E’ il caso di due pellicole “sbarcate” su Netflix, “L‘avvertimento” (2018) e “7 Anos” (2016), che vi consigliamo: due film, che, sebbene trattino temi diversi tra loro, hanno in comune interessanti livelli di suspance, in grado di catture presto l’attenzione dello spettatore, che rimane colpito dalle idee che ne costituiscono il punto di partenza. Non stiamo parlando di grandi produzioni, ma di film indipendenti, convincenti perché ben pensati e, soprattutto, creativi, i cui autori sono in cerca di soggetti cinematografici originali e di modalità atipiche nel racconto.
L’Avvertimento, di Daniel Calparsoro, è un bel thriller, narrato su due linee temporali, che presto si scopriranno sovrapposte. La trama: Jon, (Raul Arèvalo, interessante attore spagnolo, già visto nel noir La isla Minima), di ritorno a casa con l’amico David viene coinvolto in una sparatoria all’interno di una stazione di servizio. David viene tragicamente colpito e finisce in coma. Jon, matematico geniale, con forme di schizofrenia, spinto dal senso di colpa per lo stato dell’amico, comincia ad indagare sull’incidente e scopre inquietanti precedenti di sparatorie e morti avvenute in epoche differenti, sempre all’interno della stessa stazione di servizio, con modalità che sembrano comporre una vera e propria sequenza matematica, destinata a ripetersi.
Nel frattempo, in un’altra epoca, un bambino, entrato nella stessa stazione di servizio, trova dentro una rivista un biglietto che lo avverte di non tornare in quel luogo il giorno del suo decimo compleanno, ormai prossimo, perché altrimenti morirà…
Film dalla fotografia prevalentemente lucida e pochi chiaroscuri, L’avvertimento riesce presto, con la propria sceneggiatura e i giusti raccordi tra passato e presente a coinvolgere lo spettatore nel mistero che si cela dietro la serie di assassinii e morti verificatesi dentro la “maledetta” stazione di servizio.

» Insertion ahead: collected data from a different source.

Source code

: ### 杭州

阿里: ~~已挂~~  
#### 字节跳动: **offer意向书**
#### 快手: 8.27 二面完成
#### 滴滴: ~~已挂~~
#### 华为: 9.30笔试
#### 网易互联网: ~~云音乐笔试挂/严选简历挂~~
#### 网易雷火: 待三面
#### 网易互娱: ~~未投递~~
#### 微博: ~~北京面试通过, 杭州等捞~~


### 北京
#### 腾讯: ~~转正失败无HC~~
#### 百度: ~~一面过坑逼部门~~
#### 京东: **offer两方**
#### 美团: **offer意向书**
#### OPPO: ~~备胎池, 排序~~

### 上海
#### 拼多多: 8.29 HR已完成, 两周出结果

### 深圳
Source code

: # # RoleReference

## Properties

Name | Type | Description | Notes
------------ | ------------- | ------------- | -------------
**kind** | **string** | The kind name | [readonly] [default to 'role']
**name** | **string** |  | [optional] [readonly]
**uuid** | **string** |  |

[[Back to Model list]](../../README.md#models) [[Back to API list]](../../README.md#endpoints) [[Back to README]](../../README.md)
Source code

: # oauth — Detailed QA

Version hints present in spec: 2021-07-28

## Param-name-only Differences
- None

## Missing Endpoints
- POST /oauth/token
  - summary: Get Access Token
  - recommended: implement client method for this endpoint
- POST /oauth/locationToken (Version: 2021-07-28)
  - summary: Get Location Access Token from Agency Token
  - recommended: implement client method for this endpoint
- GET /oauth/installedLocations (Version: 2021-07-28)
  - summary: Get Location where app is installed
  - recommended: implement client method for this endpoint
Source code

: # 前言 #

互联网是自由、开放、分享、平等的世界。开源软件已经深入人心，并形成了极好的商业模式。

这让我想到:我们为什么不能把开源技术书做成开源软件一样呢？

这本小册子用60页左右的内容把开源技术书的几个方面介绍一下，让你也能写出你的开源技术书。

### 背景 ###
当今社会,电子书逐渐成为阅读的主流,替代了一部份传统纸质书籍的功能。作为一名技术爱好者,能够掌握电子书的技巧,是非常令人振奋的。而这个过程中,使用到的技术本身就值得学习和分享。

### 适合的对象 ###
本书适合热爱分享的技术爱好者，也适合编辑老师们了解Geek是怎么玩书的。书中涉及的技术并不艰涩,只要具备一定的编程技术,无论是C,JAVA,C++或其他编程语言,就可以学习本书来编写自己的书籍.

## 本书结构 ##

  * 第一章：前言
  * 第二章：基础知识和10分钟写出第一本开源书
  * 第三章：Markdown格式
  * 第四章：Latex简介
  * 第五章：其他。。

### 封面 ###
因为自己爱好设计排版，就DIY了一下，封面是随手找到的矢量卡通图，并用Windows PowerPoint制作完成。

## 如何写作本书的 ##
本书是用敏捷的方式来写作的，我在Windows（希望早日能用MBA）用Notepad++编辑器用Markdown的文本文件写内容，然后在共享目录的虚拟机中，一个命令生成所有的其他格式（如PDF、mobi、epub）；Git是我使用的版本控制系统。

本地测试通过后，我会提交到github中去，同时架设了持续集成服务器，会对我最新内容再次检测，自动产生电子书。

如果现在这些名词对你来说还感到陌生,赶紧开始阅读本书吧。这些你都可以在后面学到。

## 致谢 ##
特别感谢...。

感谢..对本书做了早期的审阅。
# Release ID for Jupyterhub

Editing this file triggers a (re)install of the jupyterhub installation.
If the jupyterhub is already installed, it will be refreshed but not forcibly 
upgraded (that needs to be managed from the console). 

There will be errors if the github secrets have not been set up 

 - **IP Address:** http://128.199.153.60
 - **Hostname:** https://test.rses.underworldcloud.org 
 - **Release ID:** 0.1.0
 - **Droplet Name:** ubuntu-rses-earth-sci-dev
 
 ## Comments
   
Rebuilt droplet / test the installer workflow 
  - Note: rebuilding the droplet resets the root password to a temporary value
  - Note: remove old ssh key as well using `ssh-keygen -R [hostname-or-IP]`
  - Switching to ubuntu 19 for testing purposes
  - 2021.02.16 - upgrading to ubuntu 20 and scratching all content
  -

Alla folle e disperata indagine di Jon, ostacolata dai suoi demoni lucidi, allucinazioni che confonde facilmente con la realtà, si accosta, in un altra epoca, la paura della morte da parte di un bambino e di sua madre, la quale a sua volta indaga sul misterioso avvertimento ricevuto dal figlio. Sia nel presente che nel passato i due protagonisti, Jon e il bambino, sono circondati da persone che non credono alla serie di coincidenze che sembrano avvolgerli. Mano a mano che la narrazione prende il largo, il filo che li lega comincia a delinearsi con sempre più forza, mentre la minaccia di un destino ineluttabile, che sembra avere un proprio rigore matematico, incombe su di loro. Ma è reale o è solo suggestione?
E’ chiaro che la sceneggiatura di questo film, così come la regia puntano molto sulla suspance, efficacemente creata, soprattutto attraverso il meccanismo dell’indagine e tramite l’incontro con personaggi reticenti, testimoni quasi succubi di una casualità a suo modo razionale, i quali svelano e non svelano, condividendo ciascuno pezzi infinitesimali di un puzzle geometrico in crescente composizione, che in fondo, potrebbe essere anche il frutto della fervida mente dello psicotico protagonista. Interessante anche il finale, che spinge lo spettatore a districare la matassa ingarbugliata dell’intreccio, comunque logico, del film, che risulta coerente con la mappa temporale e numerica di eventi creata dal regista. Certo, forse, qualche qualche piccola scena in più per chiarire il finale poteva essere apprezzata, ma, a parte questo, il film è d’impatto e la sua originalità rimane ben impressa nella mente dello spettatore, soprattutto per il ritmo e la buona sceneggiatura ad incastro.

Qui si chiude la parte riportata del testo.